▶ **What to produce**: Shown below are entries with pictures; the line with "- Google Test" through the line with "The following command line" is the span to retype exactly, and the pictures stay out.

Entries taken from a collection:
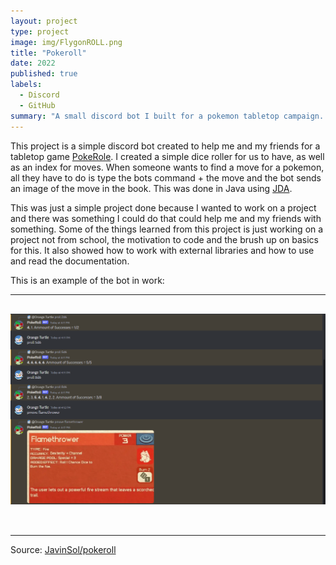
 ```yaml
---
layout: project
type: project
image: img/FlygonROLL.png
title: "Pokeroll"
date: 2022
published: true
labels:
  - Discord
  - GitHub
summary: "A small discord bot I built for a pokemon tabletop campaign. "
---
```


This project is a simple discord bot created to help me and my friends for a tabletop game [PokeRole](https://www.pokeroleproject.com/). I created a simple dice roller for us to have, as well as an index for moves. When someone wants to find a move for a pokemon, all they have to do is type the bots command + the move and the bot sends an image of the move in the book. This was done in Java using [JDA](https://github.com/discord-jda/JDA).

This was just a simple project done because I wanted to work on a project and there was something I could do that could help me and my friends with something. Some of the things learned from this project is just working on a project not from school, the motivation to code and the brush up on basics for this. It also showed how to work with external libraries and how to use and read the documentation.


This is an example of the bot in work:

<hr>

<pre>

<img class="img-fluid" src="../img/Bot_test.png">


</pre>

<hr>

Source: <a href="https://github.com/JavinSol/pokerollBot"><i class="large github icon "></i>JavinSol/pokeroll</a>
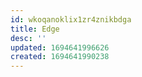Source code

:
 ```yaml
---
id: wkoqanoklix1zr4znikbdga
title: Edge
desc: ''
updated: 1694641996626
created: 1694641990238
---
```


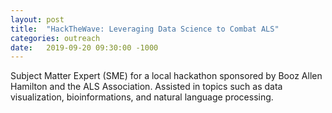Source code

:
 ```yaml
---
layout: post
title:  "HackTheWave: Leveraging Data Science to Combat ALS"
categories: outreach
date:   2019-09-20 09:30:00 -1000
---
```


Subject Matter Expert (SME) for a local hackathon sponsored by Booz Allen Hamilton and the ALS Association. Assisted in topics such as data visualization, bioinformations, and natural language processing.
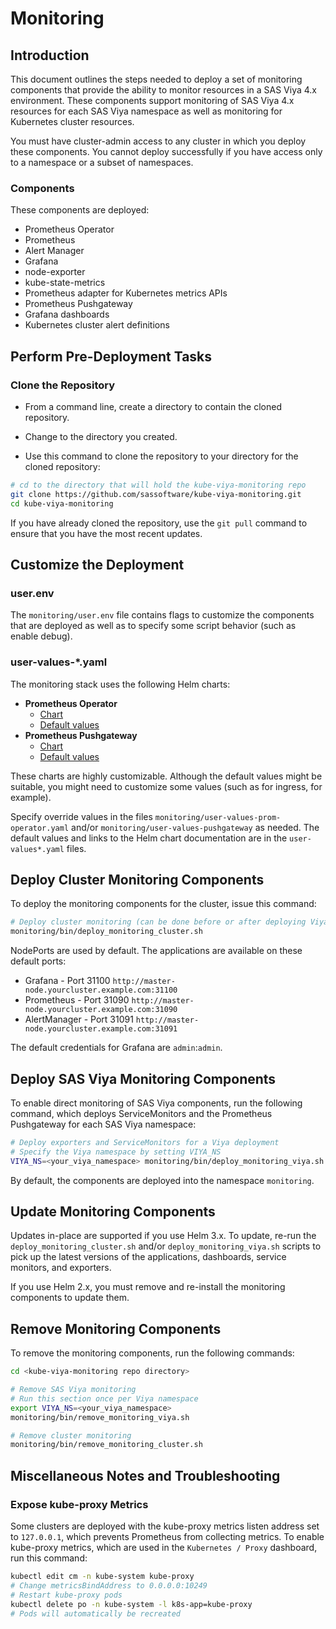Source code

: # Monitoring

## Introduction

This document outlines the steps needed to deploy a set of monitoring
components that provide the ability to monitor resources in a SAS Viya 4.x
environment. These components support monitoring of SAS Viya 4.x resources
for each SAS Viya namespace as well as monitoring for Kubernetes cluster
resources.

You must have cluster-admin access to any cluster in which you deploy these
components. You cannot deploy successfully if you have access only to a
namespace or a subset of namespaces.

### Components

These components are deployed:

* Prometheus Operator
* Prometheus
* Alert Manager
* Grafana
* node-exporter
* kube-state-metrics
* Prometheus adapter for Kubernetes metrics APIs
* Prometheus Pushgateway
* Grafana dashboards
* Kubernetes cluster alert definitions

## Perform Pre-Deployment Tasks

### Clone the Repository

* From a command line, create a directory to contain the cloned repository.

* Change to the directory you created.

* Use this command to clone the repository to your directory for the cloned repository:

```bash
# cd to the directory that will hold the kube-viya-monitoring repo
git clone https://github.com/sassoftware/kube-viya-monitoring.git
cd kube-viya-monitoring
```

If you have already cloned the repository, use the `git pull` command to ensure
that you have the most recent updates.

## Customize the Deployment

### user.env

The `monitoring/user.env` file contains flags to customize the components that are
deployed as well as to specify some script behavior (such as enable debug).

### user-values-*.yaml

The monitoring stack uses the following Helm charts:

* **Prometheus Operator**
  * [Chart](https://github.com/helm/charts/blob/master/stable/prometheus-operator/README.md)
  * [Default values](https://github.com/helm/charts/blob/master/stable/prometheus-operator/values.yaml)
* **Prometheus Pushgateway**
  * [Chart](https://github.com/helm/charts/tree/master/stable/prometheus-pushgateway)
  * [Default values](https://github.com/helm/charts/blob/master/stable/prometheus-pushgateway/values.yaml)

These charts are highly customizable. Although the default values might be
suitable, you might need to customize some values (such as for ingress,
for example).

Specify override values in the files `monitoring/user-values-prom-operator.yaml`
and/or `monitoring/user-values-pushgateway` as needed. The default values and
links to the Helm chart documentation are in the `user-values*.yaml` files.

## Deploy Cluster Monitoring Components

To deploy the monitoring components for the cluster, issue this command:

```bash
# Deploy cluster monitoring (can be done before or after deploying Viya)
monitoring/bin/deploy_monitoring_cluster.sh
```

NodePorts are used by default. The applications are available on these default ports:

* Grafana - Port 31100 `http://master-node.yourcluster.example.com:31100`
* Prometheus - Port 31090 `http://master-node.yourcluster.example.com:31090`
* AlertManager - Port 31091 `http://master-node.yourcluster.example.com:31091`

The default credentials for Grafana are `admin`:`admin`.

## Deploy SAS Viya Monitoring Components

To enable direct monitoring of SAS Viya components, run the following command,
which deploys ServiceMonitors and the Prometheus Pushgateway for each SAS Viya
namespace:

```bash
# Deploy exporters and ServiceMonitors for a Viya deployment
# Specify the Viya namespace by setting VIYA_NS
VIYA_NS=<your_viya_namespace> monitoring/bin/deploy_monitoring_viya.sh
```

By default, the components are deployed into the namespace `monitoring`.

## Update Monitoring Components

Updates in-place are supported if you use Helm 3.x. To update, re-run the
`deploy_monitoring_cluster.sh` and/or `deploy_monitoring_viya.sh`
scripts to pick up the latest versions of the applications, dashboards, service
monitors, and exporters.

If you use Helm 2.x, you must remove and re-install the monitoring components
to update them.

## Remove Monitoring Components

To remove the monitoring components, run the following commands:

```bash
cd <kube-viya-monitoring repo directory>

# Remove SAS Viya monitoring
# Run this section once per Viya namespace
export VIYA_NS=<your_viya_namespace>
monitoring/bin/remove_monitoring_viya.sh

# Remove cluster monitoring
monitoring/bin/remove_monitoring_cluster.sh
```

## Miscellaneous Notes and Troubleshooting

### Expose kube-proxy Metrics

Some clusters are deployed with the kube-proxy metrics listen
address set to `127.0.0.1`, which prevents Prometheus from collecting
metrics. To enable kube-proxy metrics, which are used in the
`Kubernetes / Proxy` dashboard, run this command:

```bash
kubectl edit cm -n kube-system kube-proxy
# Change metricsBindAddress to 0.0.0.0:10249
# Restart kube-proxy pods
kubectl delete po -n kube-system -l k8s-app=kube-proxy
# Pods will automatically be recreated
```
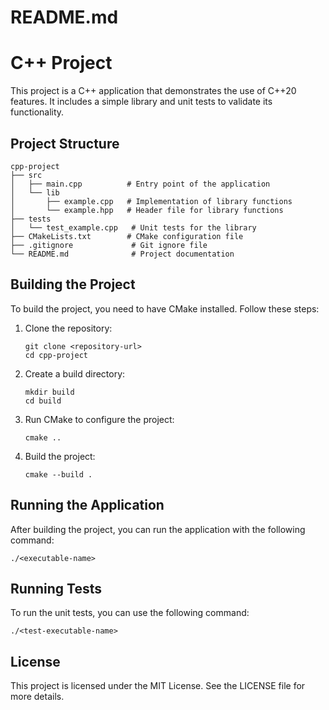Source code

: # README.md

# C++ Project

This project is a C++ application that demonstrates the use of C++20 features. It includes a simple library and unit tests to validate its functionality.

## Project Structure

```
cpp-project
├── src
│   ├── main.cpp          # Entry point of the application
│   └── lib
│       ├── example.cpp   # Implementation of library functions
│       └── example.hpp   # Header file for library functions
├── tests
│   └── test_example.cpp   # Unit tests for the library
├── CMakeLists.txt        # CMake configuration file
├── .gitignore             # Git ignore file
└── README.md              # Project documentation
```

## Building the Project

To build the project, you need to have CMake installed. Follow these steps:

1. Clone the repository:
   ```
   git clone <repository-url>
   cd cpp-project
   ```

2. Create a build directory:
   ```
   mkdir build
   cd build
   ```

3. Run CMake to configure the project:
   ```
   cmake ..
   ```

4. Build the project:
   ```
   cmake --build .
   ```

## Running the Application

After building the project, you can run the application with the following command:
```
./<executable-name>
```

## Running Tests

To run the unit tests, you can use the following command:
```
./<test-executable-name>
```

## License

This project is licensed under the MIT License. See the LICENSE file for more details.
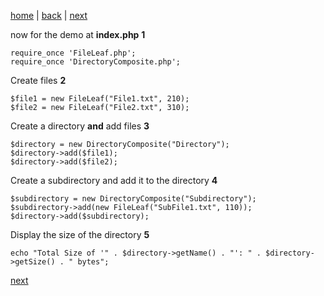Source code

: [home](./page01.md)  | [back](./page04.md) | [next](./page06.md)

now for the demo at **index.php**
**1**
```
require_once 'FileLeaf.php';
require_once 'DirectoryComposite.php';
```

 Create files
**2**
```
$file1 = new FileLeaf("File1.txt", 210);
$file2 = new FileLeaf("File2.txt", 310);
```

Create a directory **and** add files
**3**
```
$directory = new DirectoryComposite("Directory");
$directory->add($file1);
$directory->add($file2);
```

Create a subdirectory and add it to the directory
**4**
```
$subdirectory = new DirectoryComposite("Subdirectory");
$subdirectory->add(new FileLeaf("SubFile1.txt", 110));
$directory->add($subdirectory);
```
Display the size of the directory
**5**
```
echo "Total Size of '" . $directory->getName() . "': " . $directory->getSize() . " bytes";
```

[next](./page06.md)
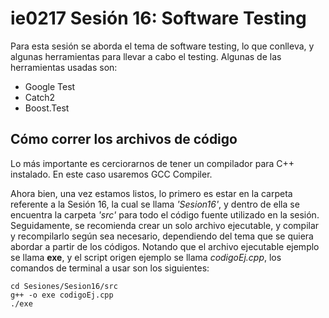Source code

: # ie0217 Sesión 16: Software Testing

Para esta sesión se aborda el tema de software testing, lo que conlleva, y algunas herramientas para llevar a cabo el testing. Algunas de las herramientas usadas son:
- Google Test
- Catch2
- Boost.Test

## Cómo correr los archivos de código

Lo más importante es cerciorarnos de tener un compilador para C++ instalado. En este caso usaremos GCC Compiler.

Ahora bien, una vez estamos listos, lo primero es estar en la carpeta referente a la Sesión 16, la cual se llama _'Sesion16'_, y dentro de ella se encuentra la carpeta _'src'_ para todo el código fuente utilizado en la sesión. Seguidamente, se recomienda crear un solo archivo ejecutable, y compilar y recompilarlo según sea necesario, dependiendo del tema que se quiera abordar a partir de los códigos. Notando que el archivo ejecutable ejemplo se llama **exe**, y el script origen ejemplo se llama _codigoEj.cpp_, los comandos de terminal a usar son los siguientes:

```
cd Sesiones/Sesion16/src
g++ -o exe codigoEj.cpp
./exe
```
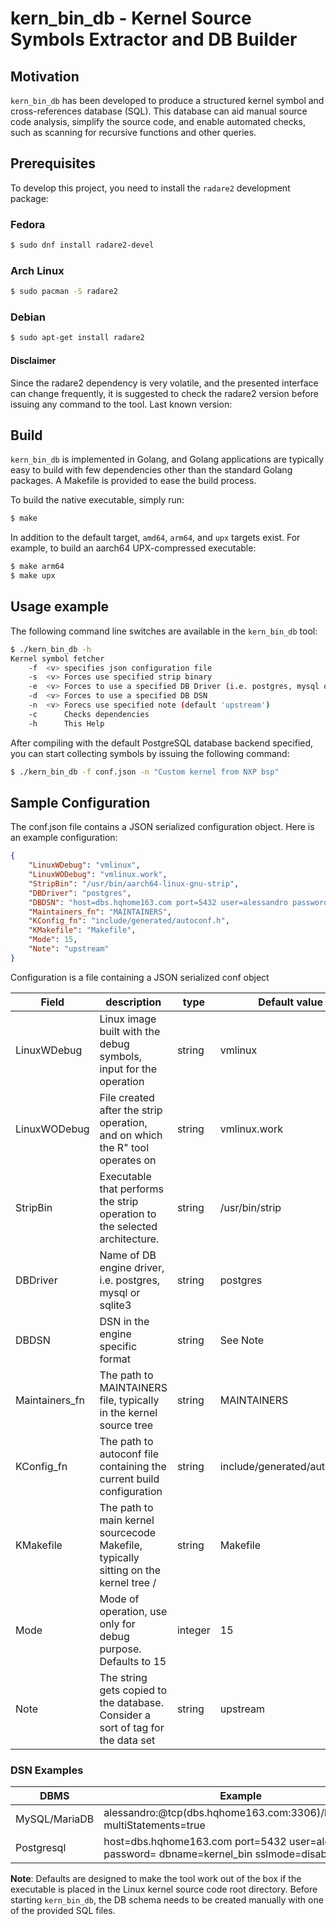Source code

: # kern_bin_db - Kernel Source Symbols Extractor and DB Builder

## Motivation
`kern_bin_db` has been developed to produce a structured kernel symbol and
cross-references database (SQL). This database can aid manual source code
analysis, simplify the source code, and enable automated checks, such as
scanning for recursive functions and other queries.

## Prerequisites
To develop this project, you need to install the `radare2` development package:

### Fedora

```bash
$ sudo dnf install radare2-devel
```

### Arch Linux

```bash
$ sudo pacman -S radare2
```


### Debian

```bash
$ sudo apt-get install radare2
```
#### Disclaimer

Since the radare2 dependency is very volatile, and the presented interface can
change frequently, it is suggested to check the radare2 version before issuing
any command to the tool. Last known version:

## Build

`kern_bin_db` is implemented in Golang, and Golang applications are typically
easy to build with few dependencies other than the standard Golang packages.
A Makefile is provided to ease the build process.

To build the native executable, simply run:

```bash
$ make
```

In addition to the default target, `amd64`, `arm64`, and `upx` targets exist.
For example, to build an aarch64 UPX-compressed executable:

```bash
$ make arm64
$ make upx
```

## Usage example

The following command line switches are available in the `kern_bin_db` tool:

```bash
$ ./kern_bin_db -h
Kernel symbol fetcher
	-f	<v>	specifies json configuration file
	-s	<v>	Forces use specified strip binary
	-e	<v>	Forces to use a specified DB Driver (i.e. postgres, mysql or sqlite3)
	-d	<v>	Forces to use a specified DB DSN
	-n	<v>	Forecs use specified note (default 'upstream')
	-c		Checks dependencies
	-h		This Help
```

After compiling with the default PostgreSQL database backend specified, you
can start collecting symbols by issuing the following command:

```bash
$ ./kern_bin_db -f conf.json -n "Custom kernel from NXP bsp"
```

## Sample Configuration

The conf.json file contains a JSON serialized configuration object.
Here is an example configuration:

```json
{
    "LinuxWDebug": "vmlinux",
    "LinuxWODebug": "vmlinux.work",
    "StripBin": "/usr/bin/aarch64-linux-gnu-strip",
    "DBDriver": "postgres",
    "DBDSN": "host=dbs.hqhome163.com port=5432 user=alessandro password=<password> dbname=kernel_bin sslmode=disable",
    "Maintainers_fn": "MAINTAINERS",
    "KConfig_fn": "include/generated/autoconf.h",
    "KMakefile": "Makefile",
    "Mode": 15,
    "Note": "upstream"
}
```
Configuration is a file containing a JSON serialized conf object

|Field         |description                                                                         |type    |Default value               |
|--------------|------------------------------------------------------------------------------------|--------|----------------------------|
|LinuxWDebug   |Linux image built with the debug symbols, input for the operation                   |string  |vmlinux                     |
|LinuxWODebug  |File created after the strip operation, and on which the R" tool operates on        |string  |vmlinux.work                |
|StripBin      |Executable that performs the strip operation to the selected architecture.          |string  |/usr/bin/strip              |
|DBDriver      |Name of DB engine driver, i.e. postgres, mysql or sqlite3                           |string  |postgres                    |
|DBDSN         |DSN in the engine specific format                                                   |string  |See Note                    |
|Maintainers_fn|The path to MAINTAINERS file, typically in the kernel source tree                   |string  |MAINTAINERS                 |
|KConfig_fn    |The path to autoconf file containing the current build configuration                |string  |include/generated/autoconf.h|
|KMakefile     |The path to main kernel sourcecode Makefile, typically sitting on the kernel tree / |string  |Makefile                    |
|Mode          |Mode of operation, use only for debug purpose. Defaults to 15                       |integer |15                          |
|Note          |The string gets copied to the database. Consider a sort of tag for the data set     |string  |upstream                    |

### DSN Examples

| DBMS          | Example                                                                                                |
|---------------|--------------------------------------------------------------------------------------------------------|
| MySQL/MariaDB | alessandro:<password>@tcp(dbs.hqhome163.com:3306)/kernel_bin?multiStatements=true                      |
| Postgresql    | host=dbs.hqhome163.com port=5432 user=alessandro password=<password> dbname=kernel_bin sslmode=disable |

**Note**: Defaults are designed to make the tool work out of the box if the
executable is placed in the Linux kernel source code root directory. Before
starting `kern_bin_db`, the DB schema needs to be created manually with one of
the provided SQL files.

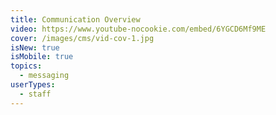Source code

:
 ```yaml
---
title: Communication Overview
video: https://www.youtube-nocookie.com/embed/6YGCD6Mf9ME
cover: /images/cms/vid-cov-1.jpg
isNew: true
isMobile: true
topics:
  - messaging
userTypes:
  - staff
---
```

▶ **Written answer**:
- Google Test
- Catch2
- Boost.Test

## Cómo correr los archivos de código

Lo más importante es cerciorarnos de tener un compilador para C++ instalado. En este caso usaremos GCC Compiler.

Ahora bien, una vez estamos listos, lo primero es estar en la carpeta referente a la Sesión 16, la cual se llama _'Sesion16'_, y dentro de ella se encuentra la carpeta _'src'_ para todo el código fuente utilizado en la sesión. Seguidamente, se recomienda crear un solo archivo ejecutable, y compilar y recompilarlo según sea necesario, dependiendo del tema que se quiera abordar a partir de los códigos. Notando que el archivo ejecutable ejemplo se llama **exe**, y el script origen ejemplo se llama _codigoEj.cpp_, los comandos de terminal a usar son los siguientes:

```
cd Sesiones/Sesion16/src
g++ -o exe codigoEj.cpp
./exe
```
Source code

: # kern_bin_db - Kernel Source Symbols Extractor and DB Builder

## Motivation
`kern_bin_db` has been developed to produce a structured kernel symbol and
cross-references database (SQL). This database can aid manual source code
analysis, simplify the source code, and enable automated checks, such as
scanning for recursive functions and other queries.

## Prerequisites
To develop this project, you need to install the `radare2` development package:

### Fedora

```bash
$ sudo dnf install radare2-devel
```

### Arch Linux

```bash
$ sudo pacman -S radare2
```


### Debian

```bash
$ sudo apt-get install radare2
```
#### Disclaimer

Since the radare2 dependency is very volatile, and the presented interface can
change frequently, it is suggested to check the radare2 version before issuing
any command to the tool. Last known version:

## Build

`kern_bin_db` is implemented in Golang, and Golang applications are typically
easy to build with few dependencies other than the standard Golang packages.
A Makefile is provided to ease the build process.

To build the native executable, simply run:

```bash
$ make
```

In addition to the default target, `amd64`, `arm64`, and `upx` targets exist.
For example, to build an aarch64 UPX-compressed executable:

```bash
$ make arm64
$ make upx
```

## Usage example

The following command line switches are available in the `kern_bin_db` tool:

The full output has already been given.